# Is recursion "fair game" for the intermediate scripting challenges

Is recursion "fair game" for the intermediate scripting challenges
0

#1

Hi all,

I have what is maybe a strange question. I just finished the “Steamroller” scripting challenge (I’ve been skipping around a lot, doing things that seemed fun). Anyway, it seems to me that the easiest and most efficient way to do this problem is with recursion, but I don’t think that’s been formally discussed in the FCC materials. So, I thought maybe I should find a way to do it without–which I did manage eventually, but it was a bit clunky.

Thanks!

–RK

#3

Steamroller is definitely more intuitive with recursion (if you can wrap your head around recursion). I think Smallest Common Multiple is too. I’ve gone through some of my solutions to provide both a recursive and imperative answer because for a while campers were kind of obsessed with recursion and insisted on seeing a recursive approach to everything.

Use whatever solution seems most appropriate.

#4

Thanks for the replies, this is helpful!

Perhaps a better way to phrase my question would be: is there a “nice” way to do this without recursion, which I’m not seeing?

Here is a very rough outline of my current non-recursive solution:

• Create an empty array, called "answer."
• Loop through my input array (saved as "arr"). If an entry of "arr" is not itself an array, just push that entry onto the end of "answer"; if it's an array, concatenate that array onto the end of "answer" instead.
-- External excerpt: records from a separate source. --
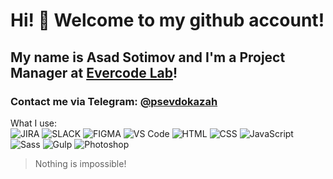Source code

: # Hi! 👋 Welcome to my github account!

## My name is **Asad Sotimov** and I'm a **Project Manager** at [Evercode Lab](https://everchain.eu/)!

### Contact me via Telegram: [@psevdokazah](https://t.me/psevdokazah)

What I use: </br>
![JIRA](https://img.shields.io/badge/-JIRA-090909?style=for-the-badge&logo=jira)
![SLACK](https://img.shields.io/badge/-SLACK-090909?style=for-the-badge&logo=SLACK)
![FIGMA](https://img.shields.io/badge/-FIGMA-090909?style=for-the-badge&logo=figma)
![VS Code](https://img.shields.io/badge/-VSCode-090909?style=for-the-badge&logo=visual-studio-code)
![HTML](https://img.shields.io/badge/-HTML-090909?style=for-the-badge&logo=html5)
![CSS](https://img.shields.io/badge/-CSS-090909?style=for-the-badge&logo=css3)
![JavaScript](https://img.shields.io/badge/-JavaScript-090909?style=for-the-badge&logo=javascript)
![Sass](https://img.shields.io/badge/-Sass-090909?style=for-the-badge&logo=sass)
![Gulp](https://img.shields.io/badge/-Gulp-090909?style=for-the-badge&logo=gulp)
![Photoshop](https://img.shields.io/badge/-Photoshop-090909?style=for-the-badge&logo=adobe-photoshop)

> Nothing is impossible!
So "answer" is the result of getting rid of the first level of nesting in "arr."
• Check to see if my new array ("answer") is still nested. If not, return it! If so, repeat the above process, setting "arr" equal to "answer" and "answer" again to an empty array

This works, but I’m not too happy with it. Scanning the array to see if it’s still nested feels really inefficient, and so does creating a new blank array and copying over non-array values at each step. Am I making this all much more complicated than it needs to be?

#5

If you already use recursion, why not go all in? Instead of concatenating arrays you find you could recurse and provide the array you have found as argument. You can use a closure to do that properly:

``````// semi pseudocode
function steamrollArray(arr) {
var ans = [];
function inner(xs) {
for all x in xs {
if x is an array: inner(x)
}
}
inner(arr);
return ans;
}
``````

Recursion is great, but there are things one should be aware of.
Every time you enter a function, the location you came from is pushed to the call stack so that the program can return there when the function returns. If you recurse too much (hundreds or thousands of times maybe, I am not sure these days), the call stack runs out of space. A way around that is tail recursion, which is a feature of es6. However, there is currently no browser where its implemented afaik. So tl;dr you should know when recursion is okay to use and when its (currently) better to use a more imperative approach (loops).
For flattening arrays that are like a dozen levels deep, that shouldn’t be a problem at all.

#6

I’ll echo pretty much the same sentiment, recursion is a tool, know when to use it and when to not, if it fits your problem, then go for it, otherwise, find something thats more in line with what problem your trying to solve.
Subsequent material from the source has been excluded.